Software Tuning, Performance Optimization & Platform Monitoring
Discussion regarding monitoring and software tuning methodologies, Performance Monitoring Unit (PMU) of Intel microprocessors, and platform updating.

Strange behaviour of Intel Xeon E3-1220v2

Tommy_F_
Beginner
2,667 Views

Hi All

I have bought Intel Xeon E3-1220 v2 processor.

I am testing Linux on this processor. I created a test to see the time it takes for the OS to handle the clock tick.

My test is as following: I create a thread with highest priority ( can be preempted only by interrupts), whose task is just to do a small calculation in a loop of 45000 times. Here is the code:

long LoopCounter = 45000; 

while ( lLoopCounter > 0 )

   {

   Value =  (( Value * 3 ) + 5);

      lLoopCounter--;

   }

This task takes 102 µs to be finished.

If a clock tick happens while the task is executing, then this task is interrupted for some time until the interrupt is handled. ( aka: in normal case, the task takes 112 µs and if a tick happens, then the task takes 120 µs, which means that 8 µs are spent by the OS to handle the clock tick interrupt). I did this procedure around 100 times and I saw that each 1 ms I got a clock interrupt as the OS clock tick is running at 1000 Hz. so the normal values should be 102 µs if no tick happens, and 110µs if a clock tick happens.

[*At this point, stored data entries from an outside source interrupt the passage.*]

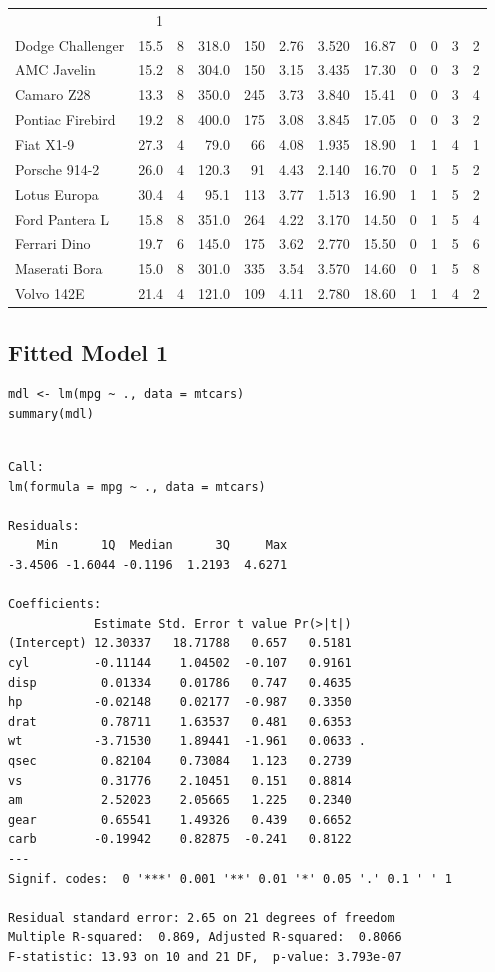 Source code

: \documentclass[
11pt,%
a4paper,%
]%
{article}%
\begin{document}
\begin{longtable}[]{@{}lrrrrrrrrrrr@{}}
& 1\tabularnewline
Dodge Challenger & 15.5 & 8 & 318.0 & 150 & 2.76 & 3.520 & 16.87 & 0 & 0
& 3 & 2\tabularnewline
AMC Javelin & 15.2 & 8 & 304.0 & 150 & 3.15 & 3.435 & 17.30 & 0 & 0 & 3
& 2\tabularnewline
Camaro Z28 & 13.3 & 8 & 350.0 & 245 & 3.73 & 3.840 & 15.41 & 0 & 0 & 3 &
4\tabularnewline
Pontiac Firebird & 19.2 & 8 & 400.0 & 175 & 3.08 & 3.845 & 17.05 & 0 & 0
& 3 & 2\tabularnewline
Fiat X1-9 & 27.3 & 4 & 79.0 & 66 & 4.08 & 1.935 & 18.90 & 1 & 1 & 4 &
1\tabularnewline
Porsche 914-2 & 26.0 & 4 & 120.3 & 91 & 4.43 & 2.140 & 16.70 & 0 & 1 & 5
& 2\tabularnewline
Lotus Europa & 30.4 & 4 & 95.1 & 113 & 3.77 & 1.513 & 16.90 & 1 & 1 & 5
& 2\tabularnewline
Ford Pantera L & 15.8 & 8 & 351.0 & 264 & 4.22 & 3.170 & 14.50 & 0 & 1 &
5 & 4\tabularnewline
Ferrari Dino & 19.7 & 6 & 145.0 & 175 & 3.62 & 2.770 & 15.50 & 0 & 1 & 5
& 6\tabularnewline
Maserati Bora & 15.0 & 8 & 301.0 & 335 & 3.54 & 3.570 & 14.60 & 0 & 1 &
5 & 8\tabularnewline
Volvo 142E & 21.4 & 4 & 121.0 & 109 & 4.11 & 2.780 & 18.60 & 1 & 1 & 4 &
2\tabularnewline
\bottomrule
\end{longtable}

\hypertarget{fitted-model-1}{%
\subsection{Fitted Model 1}\label{fitted-model-1}}

\begin{verbatim}
mdl <- lm(mpg ~ ., data = mtcars)
summary(mdl)
\end{verbatim}

\begin{verbatim}

Call:
lm(formula = mpg ~ ., data = mtcars)

Residuals:
    Min      1Q  Median      3Q     Max 
-3.4506 -1.6044 -0.1196  1.2193  4.6271 

Coefficients:
            Estimate Std. Error t value Pr(>|t|)  
(Intercept) 12.30337   18.71788   0.657   0.5181  
cyl         -0.11144    1.04502  -0.107   0.9161  
disp         0.01334    0.01786   0.747   0.4635  
hp          -0.02148    0.02177  -0.987   0.3350  
drat         0.78711    1.63537   0.481   0.6353  
wt          -3.71530    1.89441  -1.961   0.0633 .
qsec         0.82104    0.73084   1.123   0.2739  
vs           0.31776    2.10451   0.151   0.8814  
am           2.52023    2.05665   1.225   0.2340  
gear         0.65541    1.49326   0.439   0.6652  
carb        -0.19942    0.82875  -0.241   0.8122  
---
Signif. codes:  0 '***' 0.001 '**' 0.01 '*' 0.05 '.' 0.1 ' ' 1

Residual standard error: 2.65 on 21 degrees of freedom
Multiple R-squared:  0.869, Adjusted R-squared:  0.8066 
F-statistic: 13.93 on 10 and 21 DF,  p-value: 3.793e-07
\end{verbatim}
\end{document}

This was perfect test on Intel core i7-930 @2.8GHz.

If I do the test on processor Xeon E3-1220 v2 @ 3.1 GHz, the task takes shorter time ( 102 µs) as it is faster processor. it takes 110 µs if a tick happens.

The strange thing I see on this processor that sometimes I get values around 120 µs, which means that some kind of interrupt happened and preempted the task for 18 µs. If it was clock tick, then it should take 110 µs.

so the processor is generating some kind of interrupts.

If I do the test with loop of 5000 instead of 45000, I do not see anymore such strange values.

 

Synthesis: if I do a task which is looping 45000 times on intel xeon, I start to get strange interrupts, which is not the case on i7-930.

If I do the test with loop of 5000, the interrupts disappear.

what could be the issue?

 

Regards

0 Kudos
31 Replies
Patrick_F_Intel1
Employee
2,036 Views

You can read /proc/interrupts and look to see, for the cpu you are running on, which interrupts occurred in the interval. And set the affinity of the thread to make sure it doesn't get moved to a different cpu.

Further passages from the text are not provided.